Wulfgar ferma les yeux et secoua la tête. Il eut un léger rire, triste et impuissant, quand il entendit la porte de la chambre de Delly s’ouvrir de nouveau et des bruits de pas de course dans le couloir, en direction de la porte qui donnait sur l’extérieur. Quand celle-ci fut également claquée, Wulfgar devina que ce vacarme lui avait été destiné ; Delly voulait lui faire comprendre qu’elle allait se consoler dans les bras d’un autre.

Il n’échappait pas au barbare que cette jeune femme était compliquée, qu’elle subissait des troubles émotionnels peut-être encore plus violents que les siens, si c’était possible. Il se demanda comment les choses avaient pu dériver à ce point entre eux ; leur relation avait dans un premier temps été si simple, si franche : deux êtres ayant besoin l’un de l’autre. La situation était cependant récemment devenue plus complexe, car les besoins n’étaient plus les mêmes : c’étaient désormais des béquilles émotionnelles que Delly recherchait. Elle voulait que Wulfgar s’occupe d’elle, la protège, lui dise qu’elle était belle, mais le colosse était conscient de ne pas même être capable de s’occuper de lui-même, encore moins de quelqu’un d’autre. Delly avait besoin que Wulfgar l’aime, et pourtant, il n’avait pas d’amour à offrir. Il n’existait pour lui que souffrance et haine, que des souvenirs du démon Errtu et de la prison des Abysses, où il avait été torturé six longues années durant.

Wulfgar soupira et se frotta les yeux afin d’en chasser le sommeil, puis il tendit le bras vers une bouteille, qu’il découvrit vide. Avec un grondement de frustration, il la jeta de l’autre côté de la pièce, où elle explosa contre un mur. Il imagina, juste une seconde, qu’il l’avait brisée sur le visage de Delly Curtie. Cette vision le fit tressaillir, sans pour autant le surprendre. Il se demanda vaguement si Delly ne l’avait pas volontairement poussé à bout. Peut-être cette femme n’était-elle pas une innocente enfant mais plutôt une chasseuse rusée. Avait-elle eu pour projet, quand elle était pour la première fois venue à lui afin de lui offrir du réconfort, de se servir de ses faiblesses pour le faire tomber dans un piège ? Le pousser à l’épouser, peut-être ? Le sauver pour qu’il puisse un jour la tirer de cette misérable existence de serveuse dans cette auberge ?

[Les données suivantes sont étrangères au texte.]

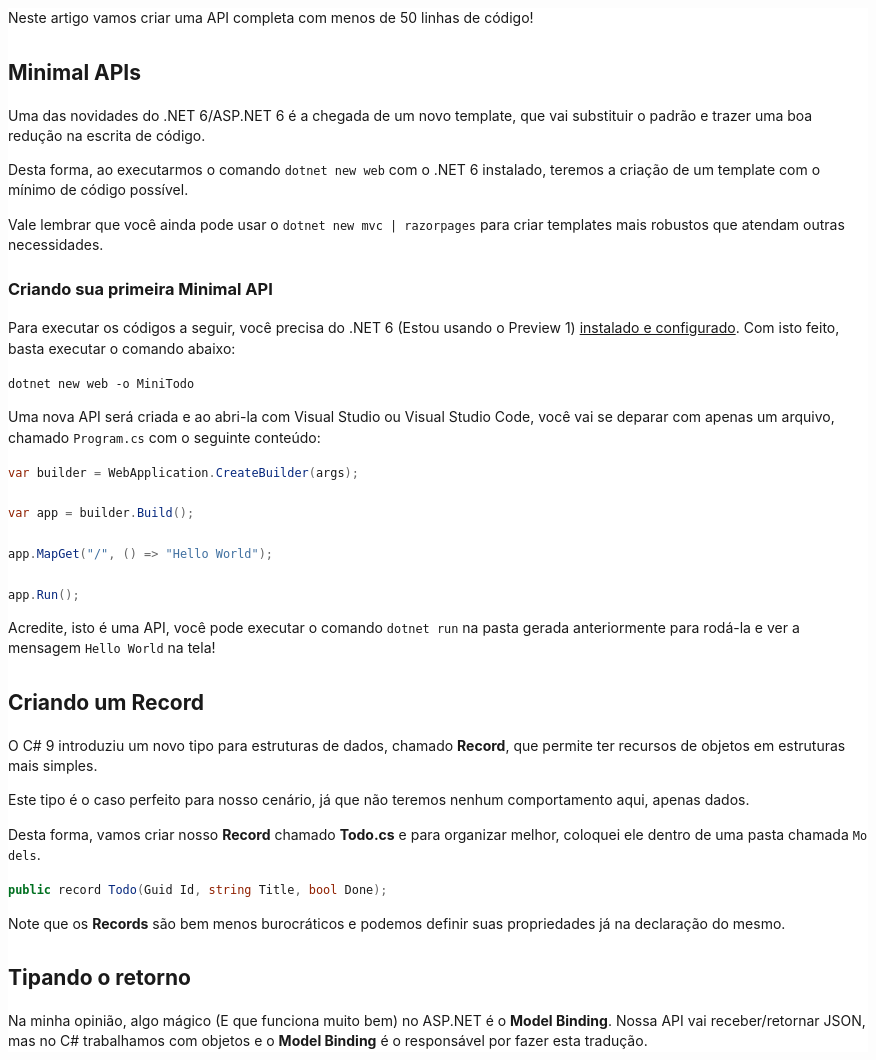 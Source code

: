 Neste artigo vamos criar uma API completa com menos de 50 linhas de código!

## Minimal APIs
Uma das novidades do .NET 6/ASP.NET 6 é a chegada de um novo template, que vai substituir o padrão e trazer uma boa redução na escrita de código.

Desta forma, ao executarmos o comando `dotnet new web` com o .NET 6 instalado, teremos a criação de um template com o mínimo de código possível.

Vale lembrar que você ainda pode usar o `dotnet new mvc | razorpages` para criar templates mais robustos que atendam outras necessidades.

### Criando sua primeira Minimal API
Para executar os códigos a seguir, você precisa do .NET 6 (Estou usando o Preview 1) [instalado e configurado](https://balta.io/blog/dotnet-instalacao-configuracao-e-primeiros-passos). Com isto feito, basta executar o comando abaixo:

```
dotnet new web -o MiniTodo
```

Uma nova API será criada e ao abri-la com Visual Studio ou Visual Studio Code, você vai se deparar com apenas um arquivo, chamado `Program.cs` com o seguinte conteúdo:

```csharp
var builder = WebApplication.CreateBuilder(args);

var app = builder.Build();

app.MapGet("/", () => "Hello World");

app.Run();
```

Acredite, isto é uma API, você pode executar o comando `dotnet run` na pasta gerada anteriormente para rodá-la e ver a mensagem `Hello World` na tela!

## Criando um Record
O C# 9 introduziu um novo tipo para estruturas de dados, chamado **Record**, que permite ter recursos de objetos em estruturas mais simples.

Este tipo é o caso perfeito para nosso cenário, já que não teremos nenhum comportamento aqui, apenas dados.

Desta forma, vamos criar nosso **Record** chamado **Todo.cs** e para organizar melhor, coloquei ele dentro de uma pasta chamada `Models`.

```csharp
public record Todo(Guid Id, string Title, bool Done);
```

Note que os **Records** são bem menos burocráticos e podemos definir suas propriedades já na declaração do mesmo.

## Tipando o retorno
Na minha opinião, algo mágico (E que funciona muito bem) no ASP.NET é o **Model Binding**. Nossa API vai receber/retornar JSON, mas no C# trabalhamos com objetos e o **Model Binding** é o responsável por fazer esta tradução.
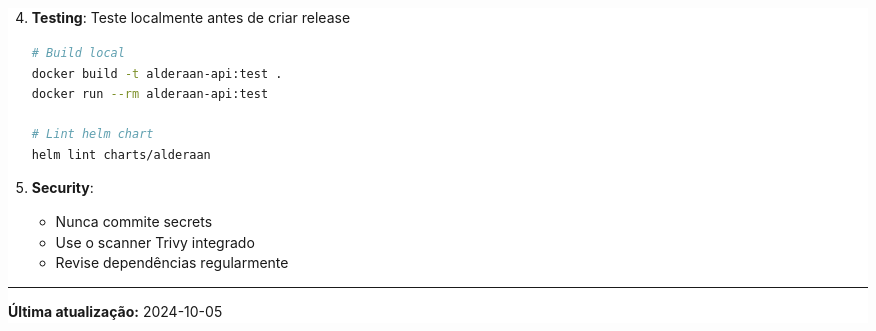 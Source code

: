 4. **Testing**: Teste localmente antes de criar release
   ```bash
   # Build local
   docker build -t alderaan-api:test .
   docker run --rm alderaan-api:test
   
   # Lint helm chart
   helm lint charts/alderaan
   ```

5. **Security**: 
   - Nunca commite secrets
   - Use o scanner Trivy integrado
   - Revise dependências regularmente

---

**Última atualização:** 2024-10-05
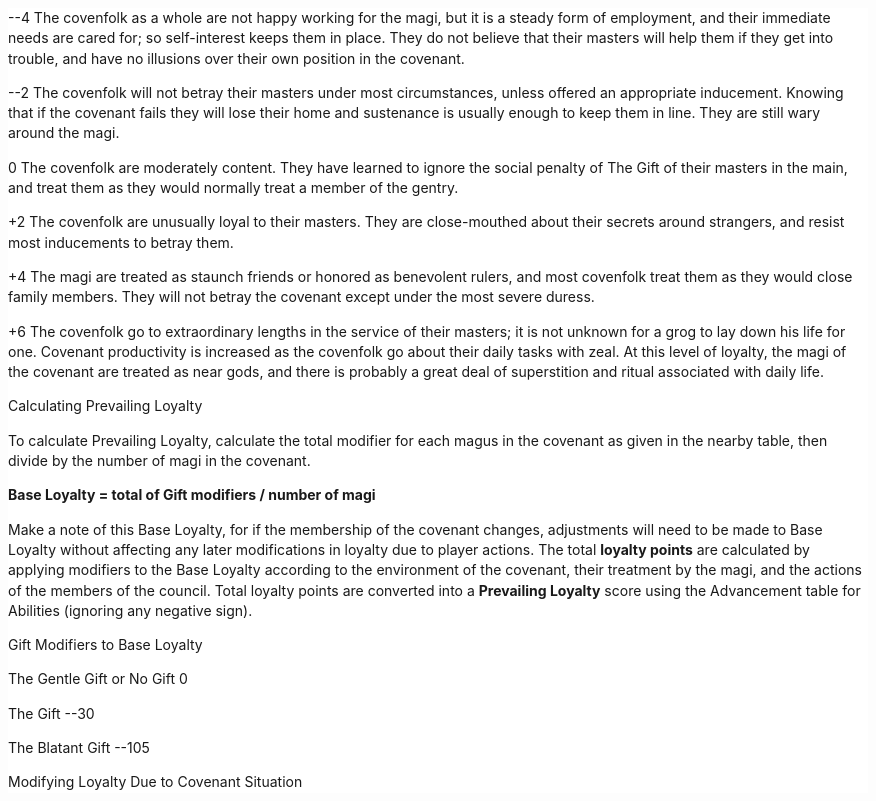 --4 The covenfolk as a whole are not happy working for the magi, but it
is a steady form of employment, and their immediate needs are cared for;
so self-interest keeps them in place. They do not believe that their
masters will help them if they get into trouble, and have no illusions
over their own position in the covenant.

--2 The covenfolk will not betray their masters under most
circumstances, unless offered an appropriate inducement. Knowing that if
the covenant fails they will lose their home and sustenance is usually
enough to keep them in line. They are still wary around the magi.

0 The covenfolk are moderately content. They have learned to ignore the
social penalty of The Gift of their masters in the main, and treat them
as they would normally treat a member of the gentry.

+2 The covenfolk are unusually loyal to their masters. They are
close-mouthed about their secrets around strangers, and resist most
inducements to betray them.

+4 The magi are treated as staunch friends or honored as benevolent
rulers, and most covenfolk treat them as they would close family
members. They will not betray the covenant except under the most severe
duress.

+6 The covenfolk go to extraordinary lengths in the service of their
masters; it is not unknown for a grog to lay down his life for one.
Covenant productivity is increased as the covenfolk go about their daily
tasks with zeal. At this level of loyalty, the magi of the covenant are
treated as near gods, and there is probably a great deal of superstition
and ritual associated with daily life.

Calculating Prevailing Loyalty

To calculate Prevailing Loyalty, calculate the total modifier for each
magus in the covenant as given in the nearby table, then divide by the
number of magi in the covenant.

**Base Loyalty = total of Gift modifiers / number of magi**

Make a note of this Base Loyalty, for if the membership of the covenant
changes, adjustments will need to be made to Base Loyalty without
affecting any later modifications in loyalty due to player actions. The
total **loyalty points** are calculated by applying modifiers to the
Base Loyalty according to the environment of the covenant, their
treatment by the magi, and the actions of the members of the council.
Total loyalty points are converted into a **Prevailing Loyalty** score
using the Advancement table for Abilities (ignoring any negative sign).

Gift Modifiers to Base Loyalty

The Gentle Gift or No Gift 0

The Gift --30

The Blatant Gift --105

Modifying Loyalty Due to Covenant Situation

Wulfgar se rendit compte que les jointures de ses doigts étaient devenues blanches, tant il serrait les poings. Il ouvrit les mains et prit plusieurs profondes et apaisantes inspirations. Après un nouveau soupir, il se pourlécha encore ses dents sales, se leva et étira son immense carcasse de près de deux mètres dix. Il se rendit alors compte, comme c’était le cas presque chaque après-midi quand il procédait à ce rituel, que ses muscles massifs et ses os étaient plus douloureux qu’à l’accoutumée ce jour-là. Il observa ses bras et, s’ils étaient encore plus épais et musclés que ceux de l’immense majorité de ses semblables, il crut y déceler une certaine mollesse, comme si sa peau s’était un peu trop détendue.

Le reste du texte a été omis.